===== Data to use =====
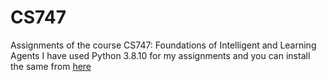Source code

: # CS747
Assignments of the course CS747: Foundations of Intelligent and Learning Agents
I have used Python 3.8.10 for my assignments and you can install the same from [here](https://www.python.org/downloads/release/python-3810/)
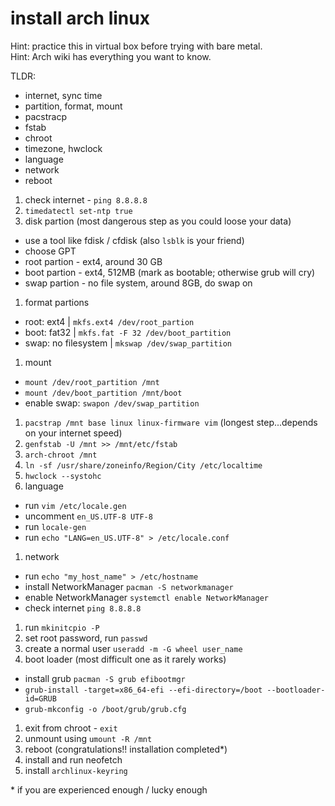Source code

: # install arch linux

Hint: practice this in virtual box before trying with bare metal.<br>
Hint: Arch wiki has everything you want to know.

TLDR:
  - internet, sync time
  - partition, format, mount
  - pacstracp
  - fstab
  - chroot
  - timezone, hwclock
  - language
  - network
  - reboot


1. check internet - `ping 8.8.8.8`
1. `timedatectl set-ntp true`
1. disk partion (most dangerous step as you could loose your data)
  - use a tool like fdisk / cfdisk (also `lsblk` is your friend)
  - choose GPT
  - root partion - ext4, around 30 GB
  - boot partion - ext4, 512MB (mark as bootable; otherwise grub will cry)
  - swap partion - no file system, around 8GB, do swap on
1. format partions
  - root: ext4 | `mkfs.ext4 /dev/root_partion`
  - boot: fat32 | `mkfs.fat -F 32 /dev/boot_partition`
  - swap: no filesystem | `mkswap /dev/swap_partition`
1. mount
  - `mount /dev/root_partition /mnt`
  - `mount /dev/boot_partition /mnt/boot`
  - enable swap: `swapon /dev/swap_partition`
1. `pacstrap /mnt base linux linux-firmware vim` (longest step...depends on your internet speed)
1. `genfstab -U /mnt >> /mnt/etc/fstab`
1. `arch-chroot /mnt`
1. `ln -sf /usr/share/zoneinfo/Region/City /etc/localtime`
1. `hwclock --systohc`
1. language
  - run `vim /etc/locale.gen`
  - uncomment `en_US.UTF-8 UTF-8`
  - run `locale-gen`
  - run `echo "LANG=en_US.UTF-8" > /etc/locale.conf`
1. network
  - run `echo "my_host_name" > /etc/hostname`
  - install NetworkManager `pacman -S networkmanager`
  - enable NetworkManager `systemctl enable NetworkManager`
  - check internet `ping 8.8.8.8`
1. run `mkinitcpio -P`
1. set root password, run `passwd`
1. create a normal user `useradd -m -G wheel user_name`
1. boot loader (most difficult one as it rarely works)
  - install grub `pacman -S grub efibootmgr`
  - `grub-install -target=x86_64-efi --efi-directory=/boot --bootloader-id=GRUB`
  - `grub-mkconfig -o /boot/grub/grub.cfg`
1. exit from chroot - `exit`
1. unmount using `umount -R /mnt`
1. reboot (congratulations!! installation completed\*)
1. install and run neofetch
1. install `archlinux-keyring`



\* if you are experienced enough / lucky enough



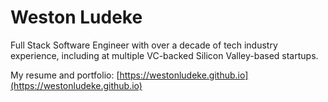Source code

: # Weston Ludeke

Full Stack Software Engineer with over a decade of tech industry experience, including at multiple VC-backed Silicon Valley-based startups. 

My resume and portfolio: [https://westonludeke.github.io](https://westonludeke.github.io)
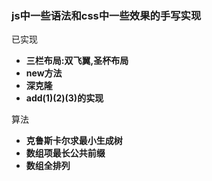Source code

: ### js中一些语法和css中一些效果的手写实现

已实现
 +   **三栏布局:双飞翼,圣杯布局**
 +   **new方法**
 +   **深克隆**
 +   **add(1)(2)(3)的实现**

 算法
 +   **克鲁斯卡尔求最小生成树**
 +   **数组项最长公共前缀**
 +   **数组全排列**

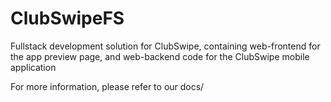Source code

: # ClubSwipeFS
Fullstack development solution for ClubSwipe, containing web-frontend for the app preview page, and web-backend code for the ClubSwipe mobile application

For more information, please refer to our docs/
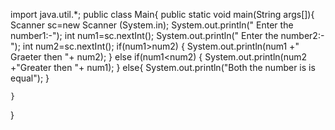 import java.util.*;
public class Main{
    public static void main(String args[]){
        Scanner sc=new Scanner (System.in);
        System.out.println(" Enter the number1:-");
        int num1=sc.nextInt();
        System.out.println(" Enter the number2:-");
        int num2=sc.nextInt();
        if(num1>num2)
        {
            System.out.println(num1   +"  Graeter then  "+  num2);
        }
        else if(num1<num2) {
            System.out.println(num2   +"Greater then   "+  num1);
        }
        else{
            System.out.println("Both  the number is is equal");
        }
        
    }
}
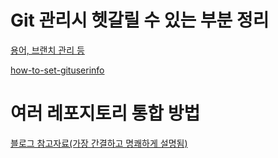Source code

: # Git 관리시 헷갈릴 수 있는 부분 정리
[용어, 브랜치 관리 등](https://github.com/YunanJeong/how-to-manage-git/blob/main/branch.md)

[how-to-set-gituserinfo](https://github.com/YunanJeong/how-to-manage-git/blob/main/how-to-set-gituserinfo.md)

# 여러 레포지토리 통합 방법
[블로그 참고자료(가장 간결하고 명쾌하게 설명됨)](https://dkswnkk.tistory.com/66)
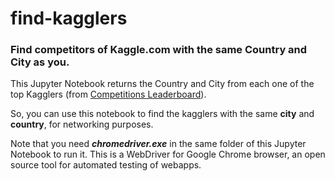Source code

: # find-kagglers
### Find competitors of Kaggle.com with the same Country and City as you.

This Jupyter Notebook returns the Country and City from each one of the top Kagglers (from [Competitions Leaderboard](https://www.kaggle.com/rankings)).

So, you can use this notebook to find the kagglers with the same __city__ and __country__, for networking purposes.

Note that you need ***chromedriver.exe*** in the same folder of this Jupyter Notebook to run it. This is a WebDriver for Google Chrome browser, an open source tool for automated testing of webapps.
=====
#### To do
Set out every record exactly, images excluded.

#### Response to the exercise
Source code

: # CS747
Assignments of the course CS747: Foundations of Intelligent and Learning Agents
I have used Python 3.8.10 for my assignments and you can install the same from [here](https://www.python.org/downloads/release/python-3810/)
Source code

: # install arch linux

Hint: practice this in virtual box before trying with bare metal.<br>
Hint: Arch wiki has everything you want to know.

TLDR:
  - internet, sync time
  - partition, format, mount
  - pacstracp
  - fstab
  - chroot
  - timezone, hwclock
  - language
  - network
  - reboot


1. check internet - `ping 8.8.8.8`
1. `timedatectl set-ntp true`
1. disk partion (most dangerous step as you could loose your data)
  - use a tool like fdisk / cfdisk (also `lsblk` is your friend)
  - choose GPT
  - root partion - ext4, around 30 GB
  - boot partion - ext4, 512MB (mark as bootable; otherwise grub will cry)
  - swap partion - no file system, around 8GB, do swap on
1. format partions
  - root: ext4 | `mkfs.ext4 /dev/root_partion`
  - boot: fat32 | `mkfs.fat -F 32 /dev/boot_partition`
  - swap: no filesystem | `mkswap /dev/swap_partition`
1. mount
  - `mount /dev/root_partition /mnt`
  - `mount /dev/boot_partition /mnt/boot`
  - enable swap: `swapon /dev/swap_partition`
1. `pacstrap /mnt base linux linux-firmware vim` (longest step...depends on your internet speed)
1. `genfstab -U /mnt >> /mnt/etc/fstab`
1. `arch-chroot /mnt`
1. `ln -sf /usr/share/zoneinfo/Region/City /etc/localtime`
1. `hwclock --systohc`
1. language
  - run `vim /etc/locale.gen`
  - uncomment `en_US.UTF-8 UTF-8`
  - run `locale-gen`
  - run `echo "LANG=en_US.UTF-8" > /etc/locale.conf`
1. network
  - run `echo "my_host_name" > /etc/hostname`
  - install NetworkManager `pacman -S networkmanager`
  - enable NetworkManager `systemctl enable NetworkManager`
  - check internet `ping 8.8.8.8`
1. run `mkinitcpio -P`
1. set root password, run `passwd`
1. create a normal user `useradd -m -G wheel user_name`
1. boot loader (most difficult one as it rarely works)
  - install grub `pacman -S grub efibootmgr`
  - `grub-install -target=x86_64-efi --efi-directory=/boot --bootloader-id=GRUB`
  - `grub-mkconfig -o /boot/grub/grub.cfg`
1. exit from chroot - `exit`
1. unmount using `umount -R /mnt`
1. reboot (congratulations!! installation completed\*)
1. install and run neofetch
1. install `archlinux-keyring`



\* if you are experienced enough / lucky enough



Source code

: # Weston Ludeke

Full Stack Software Engineer with over a decade of tech industry experience, including at multiple VC-backed Silicon Valley-based startups. 

My resume and portfolio: [https://westonludeke.github.io](https://westonludeke.github.io)
Source code

: ### js中一些语法和css中一些效果的手写实现

已实现
 +   **三栏布局:双飞翼,圣杯布局**
 +   **new方法**
 +   **深克隆**
 +   **add(1)(2)(3)的实现**

 算法
 +   **克鲁斯卡尔求最小生成树**
 +   **数组项最长公共前缀**
 +   **数组全排列**

Source code

: # ClubSwipeFS
Fullstack development solution for ClubSwipe, containing web-frontend for the app preview page, and web-backend code for the ClubSwipe mobile application

For more information, please refer to our docs/
 import java.util.*;
public class Main{
    public static void main(String args[]){
        Scanner sc=new Scanner (System.in);
        System.out.println(" Enter the number1:-");
        int num1=sc.nextInt();
        System.out.println(" Enter the number2:-");
        int num2=sc.nextInt();
        if(num1>num2)
        {
            System.out.println(num1   +"  Graeter then  "+  num2);
        }
        else if(num1<num2) {
            System.out.println(num2   +"Greater then   "+  num1);
        }
        else{
            System.out.println("Both  the number is is equal");
        }
        
    }
}
Source code

: # Git 관리시 헷갈릴 수 있는 부분 정리
[용어, 브랜치 관리 등](https://github.com/YunanJeong/how-to-manage-git/blob/main/branch.md)

[how-to-set-gituserinfo](https://github.com/YunanJeong/how-to-manage-git/blob/main/how-to-set-gituserinfo.md)

# 여러 레포지토리 통합 방법
[블로그 참고자료(가장 간결하고 명쾌하게 설명됨)](https://dkswnkk.tistory.com/66)
Source code

: # find-kagglers
### Find competitors of Kaggle.com with the same Country and City as you.

This Jupyter Notebook returns the Country and City from each one of the top Kagglers (from [Competitions Leaderboard](https://www.kaggle.com/rankings)).

So, you can use this notebook to find the kagglers with the same __city__ and __country__, for networking purposes.

Note that you need ***chromedriver.exe*** in the same folder of this Jupyter Notebook to run it. This is a WebDriver for Google Chrome browser, an open source tool for automated testing of webapps.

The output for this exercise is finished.